Imparerà più tardi, dal secondo romanzo in poi, a dosare meglio tempi e contenuti.
In secondo luogo, si tratta molto spesso di un romanzo di formazione (o “bildungsroman”, per usare la definizione originale, coniata dal Romanticismo tedesco): genere che descrive il passaggio del protagonista dall’età più acerba a quella adulta, con tutte le esperienze e i traumi che ciò comporta.
Il romanzo di formazione non nasconde elementi anche fortemente autobiografici.
“Morte a credito”, “Ritratto dell’artista da giovane”, “I dolori del giovane Werther”, “Il giovane Holden” o “Martin Eden” hanno proprio questo in comune: con pseudonimi e dissimulazioni neppure troppo calcati, finiscono per narrare il periodo di transizione vissuto in prima persona dai loro autori.
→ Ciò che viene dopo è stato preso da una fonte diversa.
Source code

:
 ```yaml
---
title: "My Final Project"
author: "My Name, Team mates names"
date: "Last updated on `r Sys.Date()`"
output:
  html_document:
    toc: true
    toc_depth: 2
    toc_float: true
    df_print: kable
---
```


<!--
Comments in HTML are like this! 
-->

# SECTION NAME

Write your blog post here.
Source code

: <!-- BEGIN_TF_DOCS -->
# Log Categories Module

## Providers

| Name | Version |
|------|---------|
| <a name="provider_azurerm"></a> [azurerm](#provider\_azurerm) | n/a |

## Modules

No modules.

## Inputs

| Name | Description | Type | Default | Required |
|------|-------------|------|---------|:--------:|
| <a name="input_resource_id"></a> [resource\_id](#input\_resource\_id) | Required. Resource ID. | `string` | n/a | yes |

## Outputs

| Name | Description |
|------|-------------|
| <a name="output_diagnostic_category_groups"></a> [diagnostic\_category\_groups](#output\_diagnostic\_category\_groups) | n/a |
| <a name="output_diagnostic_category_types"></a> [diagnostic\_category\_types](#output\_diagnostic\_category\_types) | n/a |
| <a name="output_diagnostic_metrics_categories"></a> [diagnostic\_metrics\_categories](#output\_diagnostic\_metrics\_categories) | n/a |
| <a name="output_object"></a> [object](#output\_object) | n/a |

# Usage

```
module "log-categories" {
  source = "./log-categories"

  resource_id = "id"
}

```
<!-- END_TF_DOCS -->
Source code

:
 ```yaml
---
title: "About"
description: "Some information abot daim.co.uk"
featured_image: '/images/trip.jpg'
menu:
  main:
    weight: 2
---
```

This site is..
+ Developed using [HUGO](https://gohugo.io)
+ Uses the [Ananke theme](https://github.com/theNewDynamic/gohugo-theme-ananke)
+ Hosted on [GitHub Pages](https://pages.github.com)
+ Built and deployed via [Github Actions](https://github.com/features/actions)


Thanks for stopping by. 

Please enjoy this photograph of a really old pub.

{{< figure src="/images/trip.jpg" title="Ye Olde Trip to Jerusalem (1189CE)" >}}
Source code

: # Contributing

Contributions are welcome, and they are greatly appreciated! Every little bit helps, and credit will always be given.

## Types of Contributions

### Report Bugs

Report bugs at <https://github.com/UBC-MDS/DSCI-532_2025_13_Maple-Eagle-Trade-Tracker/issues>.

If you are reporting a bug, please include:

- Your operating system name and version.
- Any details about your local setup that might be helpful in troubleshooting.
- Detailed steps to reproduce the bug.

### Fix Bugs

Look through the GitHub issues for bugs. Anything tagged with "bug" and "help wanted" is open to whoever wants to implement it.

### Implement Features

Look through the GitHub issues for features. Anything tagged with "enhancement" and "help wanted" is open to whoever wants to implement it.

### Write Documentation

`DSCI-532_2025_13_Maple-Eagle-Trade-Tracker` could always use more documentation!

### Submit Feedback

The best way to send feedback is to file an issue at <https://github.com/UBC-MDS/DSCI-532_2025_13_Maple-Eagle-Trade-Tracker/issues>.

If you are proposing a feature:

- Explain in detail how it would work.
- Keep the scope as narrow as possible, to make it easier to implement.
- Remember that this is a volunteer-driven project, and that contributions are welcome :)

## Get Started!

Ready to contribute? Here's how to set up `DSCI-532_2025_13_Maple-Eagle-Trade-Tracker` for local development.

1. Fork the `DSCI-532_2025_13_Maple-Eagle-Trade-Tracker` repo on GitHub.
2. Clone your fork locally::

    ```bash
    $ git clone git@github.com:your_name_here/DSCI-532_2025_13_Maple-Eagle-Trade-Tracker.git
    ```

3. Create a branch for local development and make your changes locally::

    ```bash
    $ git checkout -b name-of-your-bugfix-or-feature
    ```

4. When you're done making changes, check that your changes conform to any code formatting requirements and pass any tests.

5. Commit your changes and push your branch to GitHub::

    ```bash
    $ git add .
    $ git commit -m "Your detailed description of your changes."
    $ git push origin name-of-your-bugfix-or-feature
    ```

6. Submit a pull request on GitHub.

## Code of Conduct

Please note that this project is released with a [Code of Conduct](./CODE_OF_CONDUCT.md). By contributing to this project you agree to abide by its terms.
Secondo alcuni studiosi il romanzo di formazione è peraltro erede degli antichi cicli letterari di eroi e paladini, nei quali si assisteva alla costruzione morale ed epica dei personaggi principali attraverso una serie di prove di coraggio che si rispecchiano, in forma attualizzata e imborghesita, nelle peripezie ambientate stavolta non più durante leggendarie scorribande tra mostri marini o giganti monoculari, oppure in terre sacre da espugnare dagli infedeli, ma tra le strade delle moderne città.
(Pensierino della notte: devo scrivere tanto, ogni giorno, e leggere molto di più. Pensierino del giorno: non basta avere ispirazione, creatività e talento: per scrivere bene servono anche disciplina, determinazione e allenamento.)